PROBLEM DESCRIPTION: Find the word "Database" in the data. Return every line where it appears.

Items listed in a dataset:
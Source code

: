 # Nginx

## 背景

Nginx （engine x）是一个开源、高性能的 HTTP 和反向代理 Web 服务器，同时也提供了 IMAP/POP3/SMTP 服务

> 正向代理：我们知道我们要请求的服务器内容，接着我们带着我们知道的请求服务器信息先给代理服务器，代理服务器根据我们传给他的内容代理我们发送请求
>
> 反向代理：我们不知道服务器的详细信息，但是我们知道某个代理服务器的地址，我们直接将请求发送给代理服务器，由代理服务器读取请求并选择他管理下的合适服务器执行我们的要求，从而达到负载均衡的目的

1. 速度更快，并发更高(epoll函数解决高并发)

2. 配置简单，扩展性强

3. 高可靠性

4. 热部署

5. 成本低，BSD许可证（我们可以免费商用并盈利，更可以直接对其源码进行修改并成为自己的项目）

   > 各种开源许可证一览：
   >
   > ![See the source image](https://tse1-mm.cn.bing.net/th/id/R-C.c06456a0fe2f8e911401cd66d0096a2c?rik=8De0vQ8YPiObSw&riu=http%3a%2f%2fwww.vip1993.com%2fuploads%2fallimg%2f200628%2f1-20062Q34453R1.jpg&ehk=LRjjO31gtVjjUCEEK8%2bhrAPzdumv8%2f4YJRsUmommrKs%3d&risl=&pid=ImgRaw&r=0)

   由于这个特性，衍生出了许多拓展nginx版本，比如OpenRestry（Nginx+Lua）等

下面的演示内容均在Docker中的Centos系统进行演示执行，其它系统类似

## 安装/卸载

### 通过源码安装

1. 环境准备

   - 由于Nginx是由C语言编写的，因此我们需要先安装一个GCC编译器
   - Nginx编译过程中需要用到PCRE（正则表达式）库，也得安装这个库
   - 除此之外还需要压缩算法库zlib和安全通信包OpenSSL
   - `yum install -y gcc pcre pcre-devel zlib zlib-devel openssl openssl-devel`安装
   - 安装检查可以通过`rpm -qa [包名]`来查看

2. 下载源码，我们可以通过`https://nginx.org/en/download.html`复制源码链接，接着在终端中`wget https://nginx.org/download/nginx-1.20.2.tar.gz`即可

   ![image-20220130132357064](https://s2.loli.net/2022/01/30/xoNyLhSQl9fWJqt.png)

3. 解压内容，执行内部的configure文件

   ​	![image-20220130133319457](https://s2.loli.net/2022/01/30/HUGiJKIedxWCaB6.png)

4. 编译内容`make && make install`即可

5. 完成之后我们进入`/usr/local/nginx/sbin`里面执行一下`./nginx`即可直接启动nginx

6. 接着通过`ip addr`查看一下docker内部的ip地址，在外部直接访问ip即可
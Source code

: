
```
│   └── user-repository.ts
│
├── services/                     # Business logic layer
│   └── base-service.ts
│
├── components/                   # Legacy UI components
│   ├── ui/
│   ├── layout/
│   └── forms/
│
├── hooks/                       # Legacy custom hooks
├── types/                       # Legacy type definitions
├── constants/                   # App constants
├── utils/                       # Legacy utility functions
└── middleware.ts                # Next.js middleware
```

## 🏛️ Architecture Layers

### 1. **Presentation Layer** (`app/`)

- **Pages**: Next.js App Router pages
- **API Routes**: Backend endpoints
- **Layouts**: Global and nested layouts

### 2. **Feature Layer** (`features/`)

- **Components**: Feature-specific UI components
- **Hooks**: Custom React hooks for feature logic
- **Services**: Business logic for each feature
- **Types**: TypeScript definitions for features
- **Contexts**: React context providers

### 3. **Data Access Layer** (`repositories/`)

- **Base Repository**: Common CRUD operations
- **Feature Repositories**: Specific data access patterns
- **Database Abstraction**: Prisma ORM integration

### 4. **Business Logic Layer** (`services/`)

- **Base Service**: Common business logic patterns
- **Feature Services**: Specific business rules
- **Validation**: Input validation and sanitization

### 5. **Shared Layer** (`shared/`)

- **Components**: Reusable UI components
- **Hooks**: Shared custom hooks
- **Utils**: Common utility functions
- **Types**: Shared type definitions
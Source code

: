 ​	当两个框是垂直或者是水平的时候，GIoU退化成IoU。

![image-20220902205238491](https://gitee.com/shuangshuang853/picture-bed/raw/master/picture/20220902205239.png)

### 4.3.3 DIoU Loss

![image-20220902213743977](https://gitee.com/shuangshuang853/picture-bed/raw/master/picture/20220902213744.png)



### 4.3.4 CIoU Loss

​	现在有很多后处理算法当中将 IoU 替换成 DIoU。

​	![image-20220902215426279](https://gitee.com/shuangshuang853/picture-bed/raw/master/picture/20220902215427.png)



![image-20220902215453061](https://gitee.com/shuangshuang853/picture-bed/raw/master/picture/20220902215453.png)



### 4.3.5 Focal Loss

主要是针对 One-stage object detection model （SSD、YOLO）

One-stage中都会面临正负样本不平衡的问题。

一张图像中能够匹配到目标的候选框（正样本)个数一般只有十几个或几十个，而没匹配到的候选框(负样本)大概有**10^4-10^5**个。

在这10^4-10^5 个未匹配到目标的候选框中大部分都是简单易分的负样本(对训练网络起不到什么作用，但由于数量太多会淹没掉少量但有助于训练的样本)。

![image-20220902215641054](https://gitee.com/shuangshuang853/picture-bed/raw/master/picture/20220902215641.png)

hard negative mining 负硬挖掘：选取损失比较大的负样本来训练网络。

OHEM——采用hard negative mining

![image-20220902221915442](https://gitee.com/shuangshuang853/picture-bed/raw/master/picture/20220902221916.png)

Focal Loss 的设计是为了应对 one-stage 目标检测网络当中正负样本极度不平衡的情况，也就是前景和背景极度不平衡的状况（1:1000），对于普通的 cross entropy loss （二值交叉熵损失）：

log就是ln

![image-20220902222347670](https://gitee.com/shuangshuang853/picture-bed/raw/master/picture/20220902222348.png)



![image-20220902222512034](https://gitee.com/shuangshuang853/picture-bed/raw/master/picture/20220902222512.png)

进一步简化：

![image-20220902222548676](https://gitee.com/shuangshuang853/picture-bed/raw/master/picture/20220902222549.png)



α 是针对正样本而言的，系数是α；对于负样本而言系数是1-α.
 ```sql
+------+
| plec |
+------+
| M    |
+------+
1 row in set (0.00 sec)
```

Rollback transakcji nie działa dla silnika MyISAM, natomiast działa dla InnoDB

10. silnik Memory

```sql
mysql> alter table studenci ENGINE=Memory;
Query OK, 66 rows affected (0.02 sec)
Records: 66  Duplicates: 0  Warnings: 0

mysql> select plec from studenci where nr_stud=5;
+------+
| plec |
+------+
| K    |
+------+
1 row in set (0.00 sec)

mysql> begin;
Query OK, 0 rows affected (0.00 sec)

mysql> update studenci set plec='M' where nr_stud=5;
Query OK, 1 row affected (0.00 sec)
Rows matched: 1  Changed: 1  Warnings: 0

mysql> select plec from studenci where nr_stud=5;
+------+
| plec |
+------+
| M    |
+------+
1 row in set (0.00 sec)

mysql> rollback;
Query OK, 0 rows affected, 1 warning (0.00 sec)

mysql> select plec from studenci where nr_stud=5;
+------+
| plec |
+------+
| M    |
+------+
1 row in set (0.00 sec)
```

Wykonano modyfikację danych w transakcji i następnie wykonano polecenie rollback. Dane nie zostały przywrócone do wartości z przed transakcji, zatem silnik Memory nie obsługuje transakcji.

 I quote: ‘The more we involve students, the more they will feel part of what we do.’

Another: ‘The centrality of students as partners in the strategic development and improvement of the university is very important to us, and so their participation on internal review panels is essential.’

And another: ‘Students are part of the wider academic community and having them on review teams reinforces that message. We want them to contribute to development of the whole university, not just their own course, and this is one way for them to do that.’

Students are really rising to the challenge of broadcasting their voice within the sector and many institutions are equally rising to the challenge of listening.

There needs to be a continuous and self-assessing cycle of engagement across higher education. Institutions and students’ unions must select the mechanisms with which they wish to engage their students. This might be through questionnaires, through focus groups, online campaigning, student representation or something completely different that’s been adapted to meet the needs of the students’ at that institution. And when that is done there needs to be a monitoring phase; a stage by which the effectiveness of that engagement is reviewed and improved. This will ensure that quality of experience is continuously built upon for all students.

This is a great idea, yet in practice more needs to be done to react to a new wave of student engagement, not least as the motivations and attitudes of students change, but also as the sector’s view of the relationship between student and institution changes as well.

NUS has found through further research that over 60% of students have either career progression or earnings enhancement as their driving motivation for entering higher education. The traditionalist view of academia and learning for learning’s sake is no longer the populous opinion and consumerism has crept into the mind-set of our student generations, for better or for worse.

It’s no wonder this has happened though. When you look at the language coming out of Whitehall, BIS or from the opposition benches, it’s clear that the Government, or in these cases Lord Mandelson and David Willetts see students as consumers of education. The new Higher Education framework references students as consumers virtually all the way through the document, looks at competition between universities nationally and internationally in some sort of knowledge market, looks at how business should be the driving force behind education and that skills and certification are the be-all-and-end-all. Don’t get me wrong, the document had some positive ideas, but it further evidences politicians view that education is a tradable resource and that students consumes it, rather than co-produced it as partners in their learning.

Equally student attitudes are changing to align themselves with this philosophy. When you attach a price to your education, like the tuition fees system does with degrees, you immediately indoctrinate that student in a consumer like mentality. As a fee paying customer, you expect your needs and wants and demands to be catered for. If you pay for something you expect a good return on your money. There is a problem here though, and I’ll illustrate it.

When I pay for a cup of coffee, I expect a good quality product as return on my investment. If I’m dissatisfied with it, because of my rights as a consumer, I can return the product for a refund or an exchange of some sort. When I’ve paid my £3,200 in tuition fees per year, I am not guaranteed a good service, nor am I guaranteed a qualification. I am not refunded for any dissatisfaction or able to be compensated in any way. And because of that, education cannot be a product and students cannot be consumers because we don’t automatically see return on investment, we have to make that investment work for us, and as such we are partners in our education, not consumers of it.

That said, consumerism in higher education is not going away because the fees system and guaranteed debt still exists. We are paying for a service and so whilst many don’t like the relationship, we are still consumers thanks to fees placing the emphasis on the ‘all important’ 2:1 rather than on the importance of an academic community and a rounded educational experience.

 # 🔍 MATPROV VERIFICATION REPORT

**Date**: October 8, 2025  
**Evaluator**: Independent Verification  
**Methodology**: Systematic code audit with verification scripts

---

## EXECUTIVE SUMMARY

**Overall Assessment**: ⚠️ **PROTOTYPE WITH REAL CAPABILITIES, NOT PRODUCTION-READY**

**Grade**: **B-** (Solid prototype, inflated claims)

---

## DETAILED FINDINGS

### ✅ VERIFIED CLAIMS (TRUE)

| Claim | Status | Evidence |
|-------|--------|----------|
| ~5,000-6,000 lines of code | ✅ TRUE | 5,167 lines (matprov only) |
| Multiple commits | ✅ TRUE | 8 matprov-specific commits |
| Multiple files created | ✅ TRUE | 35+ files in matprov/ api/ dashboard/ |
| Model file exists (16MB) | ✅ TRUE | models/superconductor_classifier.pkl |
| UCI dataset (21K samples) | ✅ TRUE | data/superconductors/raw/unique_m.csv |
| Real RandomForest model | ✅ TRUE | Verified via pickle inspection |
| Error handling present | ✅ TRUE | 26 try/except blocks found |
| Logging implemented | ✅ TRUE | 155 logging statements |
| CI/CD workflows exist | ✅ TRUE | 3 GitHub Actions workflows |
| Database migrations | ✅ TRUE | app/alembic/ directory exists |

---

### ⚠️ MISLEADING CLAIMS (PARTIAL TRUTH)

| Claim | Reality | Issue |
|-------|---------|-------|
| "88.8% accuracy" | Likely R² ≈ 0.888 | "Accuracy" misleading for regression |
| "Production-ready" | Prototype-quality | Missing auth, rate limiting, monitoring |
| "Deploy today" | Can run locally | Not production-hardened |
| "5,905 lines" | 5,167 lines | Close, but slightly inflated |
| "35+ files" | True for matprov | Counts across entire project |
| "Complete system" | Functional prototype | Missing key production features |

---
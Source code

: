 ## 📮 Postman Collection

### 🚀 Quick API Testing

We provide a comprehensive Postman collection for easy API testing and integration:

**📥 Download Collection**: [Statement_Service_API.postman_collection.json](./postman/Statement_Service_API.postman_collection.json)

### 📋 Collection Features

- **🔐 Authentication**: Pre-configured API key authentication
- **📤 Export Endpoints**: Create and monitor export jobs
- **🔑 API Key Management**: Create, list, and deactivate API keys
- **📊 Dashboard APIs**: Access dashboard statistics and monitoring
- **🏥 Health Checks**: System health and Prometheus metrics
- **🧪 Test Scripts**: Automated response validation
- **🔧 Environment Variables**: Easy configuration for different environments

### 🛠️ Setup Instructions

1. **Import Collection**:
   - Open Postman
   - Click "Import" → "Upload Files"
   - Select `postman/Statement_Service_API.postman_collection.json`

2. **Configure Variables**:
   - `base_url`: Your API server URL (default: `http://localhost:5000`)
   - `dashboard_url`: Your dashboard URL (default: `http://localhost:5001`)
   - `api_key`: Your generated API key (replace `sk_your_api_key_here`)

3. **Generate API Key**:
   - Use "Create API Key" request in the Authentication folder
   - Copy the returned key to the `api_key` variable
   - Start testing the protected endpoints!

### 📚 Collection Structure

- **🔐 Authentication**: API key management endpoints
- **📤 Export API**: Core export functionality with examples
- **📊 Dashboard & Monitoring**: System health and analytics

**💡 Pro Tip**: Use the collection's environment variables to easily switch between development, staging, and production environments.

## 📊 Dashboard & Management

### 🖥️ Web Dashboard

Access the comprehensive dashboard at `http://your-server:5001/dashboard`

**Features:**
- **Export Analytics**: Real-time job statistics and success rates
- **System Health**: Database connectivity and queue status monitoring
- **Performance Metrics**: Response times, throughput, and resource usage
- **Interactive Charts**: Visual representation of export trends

ANSWER BOX:
- **Database Abstraction**: Prisma ORM integration
| Database migrations | ✅ TRUE | app/alembic/ directory exists |
- **System Health**: Database connectivity and queue status monitoring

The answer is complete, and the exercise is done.